Exception: process 0 terminated with signal SIGKILL

mobassir94 · April 6, 2020, 3:20pm

i was using this notebook : https://www.kaggle.com/theoviel/bert-pytorch-huggingface-with-tpu-multiprocessing

to finetune huggingface’s xlm roberta base model on jigsaw multilingual (ongoing kaggle competition)

this is my first time with torch xla and TPU multiprocessing…!

the code i am trying is exactly this one : https://pastebin.com/fS94MKYc on kaggle kernel which gives TPU v3-8

but even for batch_size = 8 i see my jupyter notebook crashes after giving this error message : Your notebook tried to allocate more memory than is available.

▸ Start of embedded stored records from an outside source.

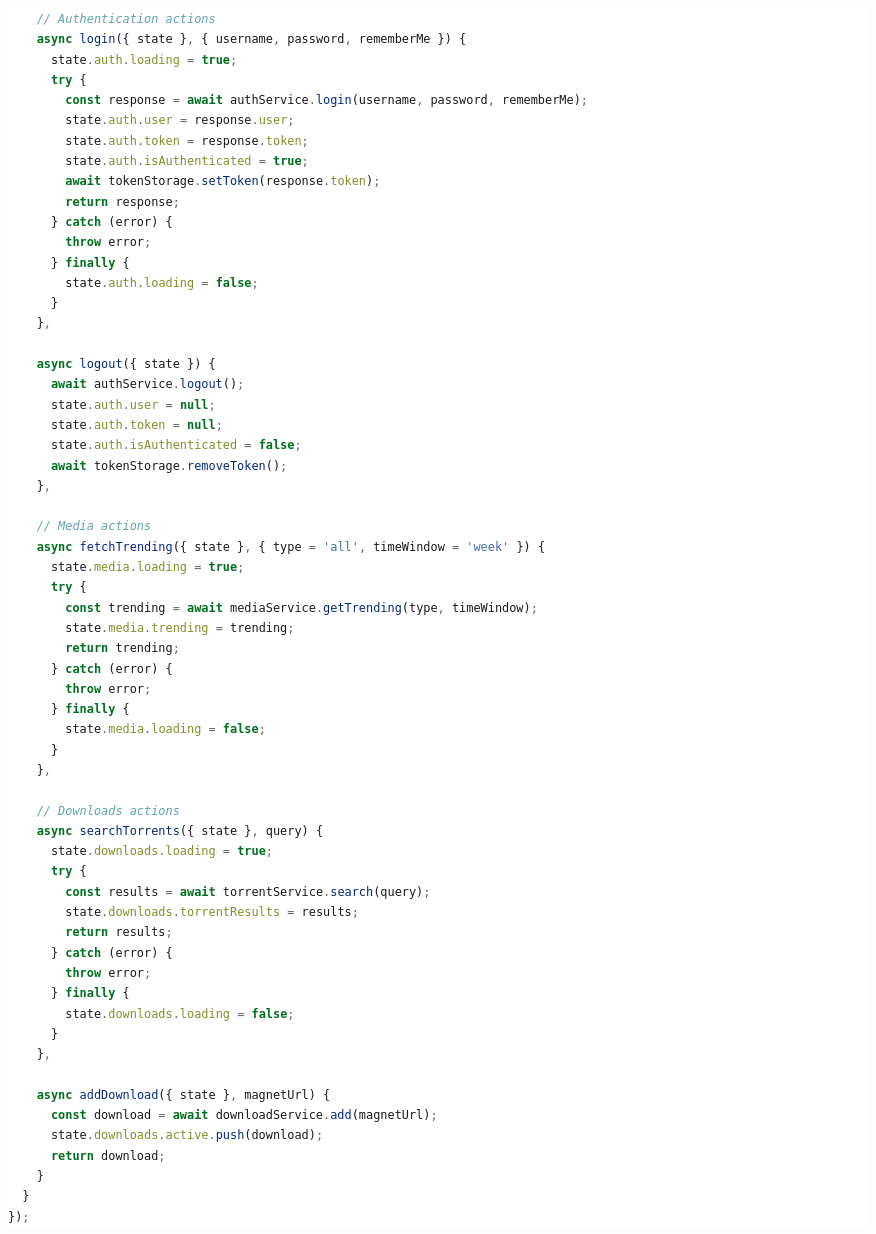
 ```javascript
    // Authentication actions
    async login({ state }, { username, password, rememberMe }) {
      state.auth.loading = true;
      try {
        const response = await authService.login(username, password, rememberMe);
        state.auth.user = response.user;
        state.auth.token = response.token;
        state.auth.isAuthenticated = true;
        await tokenStorage.setToken(response.token);
        return response;
      } catch (error) {
        throw error;
      } finally {
        state.auth.loading = false;
      }
    },
    
    async logout({ state }) {
      await authService.logout();
      state.auth.user = null;
      state.auth.token = null;
      state.auth.isAuthenticated = false;
      await tokenStorage.removeToken();
    },
    
    // Media actions
    async fetchTrending({ state }, { type = 'all', timeWindow = 'week' }) {
      state.media.loading = true;
      try {
        const trending = await mediaService.getTrending(type, timeWindow);
        state.media.trending = trending;
        return trending;
      } catch (error) {
        throw error;
      } finally {
        state.media.loading = false;
      }
    },
    
    // Downloads actions
    async searchTorrents({ state }, query) {
      state.downloads.loading = true;
      try {
        const results = await torrentService.search(query);
        state.downloads.torrentResults = results;
        return results;
      } catch (error) {
        throw error;
      } finally {
        state.downloads.loading = false;
      }
    },
    
    async addDownload({ state }, magnetUrl) {
      const download = await downloadService.add(magnetUrl);
      state.downloads.active.push(download);
      return download;
    }
  }
});
```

It has restarted.

where i can see other people are using same model with even batch_size = 64

full error message looks like this :

Exception Traceback (most recent call last)
in

/opt/conda/lib/python3.6/site-packages/torch_xla/distributed/xla_multiprocessing.py in spawn(fn, args, nprocs, join, daemon, start_method)

180 join=join,
181 daemon=daemon,
–> 182 start_method=start_method)

/opt/conda/lib/python3.6/site-packages/torch/multiprocessing/spawn.py in start_processes(fn, args, nprocs, join, daemon, start_method)

156
157 # Loop on join until it returns True or raises an exception.
–> 158 while not context.join():
159 pass
160

/opt/conda/lib/python3.6/site-packages/torch/multiprocessing/spawn.py in join(self, timeout)

106 raise Exception(
107 “process %d terminated with signal %s” %
–> 108 (error_index, name)
109 )
110 else:

Exception: process 0 terminated with signal SIGKILL

so i am not understanding exactly where in my code i need to make change so that it can work? it seems like the problem is not with the batch size but something else that i am unable to catch.please help,thanks in advance

vfdev-5 · April 6, 2020, 3:38pm

Hi @mobassir94, you put category “Ignite”, but it seems not to be related to PyTorch-Ignite, right ?

mobassir94 · April 6, 2020, 3:39pm

@vfdev-5 sorry i didn’t find xla there in category

vfdev-5 · April 6, 2020, 3:43pm

No problems, maybe we can ask @smth for that.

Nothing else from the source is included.